Additionally, 3d based datasets are often clear examples of non-designed content, and the Shape Nets dataset, created by Princeton University and Stanford University, would be a clear example of that.In the paper ShapeNet: An Information-Rich 3D Model Repository, one of the reasons of the creation of dataset was to serve as a knowledge base for representing real-world objects and their semantics. As 3d content is becoming increasingly available and scanning methods is creating increasingly faithful 3D reconstructions of real environments Savva et al., 2015, the creators mainly scraped data from 3d model repositories. But when exploring the available taxonomies they share online,

Results of the queries: Woman from Shapenet - https://www.shapenet.org/taxonomy-viewer
Results of the queries: Mushroom from Shapenet - https://www.shapenet.org/taxonomy-viewer

it is clear that part of the dataset is filled with 3D renderings made by private furniture manufacturers, used to promote their brand; or alternatively it contains data which is not at all representing real objects. By looking at the repositories from which these data are coming from, it is clear that they are mostly filled with piles of random material.

Geography of datasets

“Information has always had geography. It is from somewhere; about somewhere; it evolves and is transformed somewhere; it is mediated by networks, infrastructures, and technologies: all of which exist in physical, material places” Graham et al., 2015.

Datasets are no exception. As previously demonstrated, the information they carry is a reflection of time, politics and geographical contexts.
Although, as already emphasised, there is a lot of attention on certain types of biases, there is still a lack of interest for the ones carried by the hidden geographies of datasets. If in Code/Space, Robert Kitchin and Martin Dodge wrote: Software matters because it alters the conditions through which society, space, and time, and thus spatiality, are produced, from what it has been stated in the current thesis we could rewrite the sentence by saying that data matters, because it alters the conditions through which society, space, and time, and thus spatiality, are produced.

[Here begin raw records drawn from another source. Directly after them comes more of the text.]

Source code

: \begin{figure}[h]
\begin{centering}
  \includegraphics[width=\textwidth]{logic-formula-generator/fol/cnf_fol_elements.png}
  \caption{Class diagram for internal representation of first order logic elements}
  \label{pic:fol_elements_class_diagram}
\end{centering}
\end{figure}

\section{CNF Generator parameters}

Kitchin and Dodge (2011) argue that the production of space is increasingly dependent on code, and analyse how code is written to produce space. On the other hand Mark Graham (2015) is interested in how people and places are ever more defined by their virtual attributes and digital shadows. While Kitchin and Dodge focus on physical spaces, e.g. the airport check-in areas, Graham researches the ones that are invisible, e.g. the geographies shaped by network providers and website users, which he then maps and analyses.

The geographically uneven coverage of Wikipedia - https://geonet.oii.ox.ac.uk/blog/the-geographically-uneven-coverage-of-wikipedia-2/

As Graham's field of research, the Internet Geography, questions who controls, and has access to, our digitally-augmented and digitally-mediated worlds; this body of text addresses the same questions. Although this thesis only gives a hint of the geographies that datasets create, it is clear that, similar to Graham's work, these learning materials shape the digital environment in which they operate.



Software produces multiple types of spatialities and datasets have their own geographic distribution. From the locations of their creators, that influence their browser navigation, to the digital platforms where the data is fetched, reaching until the original metadata of each source. All of these things are informational, but are also part of the place itself; they are part of how we enact and bring the place into being Kitchin & Dodge, 2011.



Firstly, datasets are shaped by the software-sorting geographies (un)willingly emphasised by their creators. Stephen D. N. Graham (2005) explains that the term software-sorting captures the crucial and often ignored role of code in directly, automatically and continuously allocating social or geographical access to all sorts of critical goods, services, life chances or mobility opportunities to certain social groups or geographical areas. Since the first step in the creation of a dataset is usually scraping data from the web, these last would be inherently filtered according to personal information, varying from individual to individual, but defined by search engines such as Google, Bing, Yahoo, etc.



Secondly, as explained with the previous case studies (e.g. the COCO dataset), the platform that distribute this data are absurdly Americocentric. Despite the goals of teaching machines how the world looks like, which researchers are pursuing, these geographies of information matter because they shape what is known, and what can be known about a place. And even in our age of connectivity, large parts of the planet remain left off the map.

As explained by Mark Graham and Antonello Romano at http://www.nocodegeography.com/geosocial/number-of-flickr-photographs-country/

At this moment we could ask ourselves what would be the point of mapping those datasets, if they originate from the same platforms that are already being studied by internet geographers.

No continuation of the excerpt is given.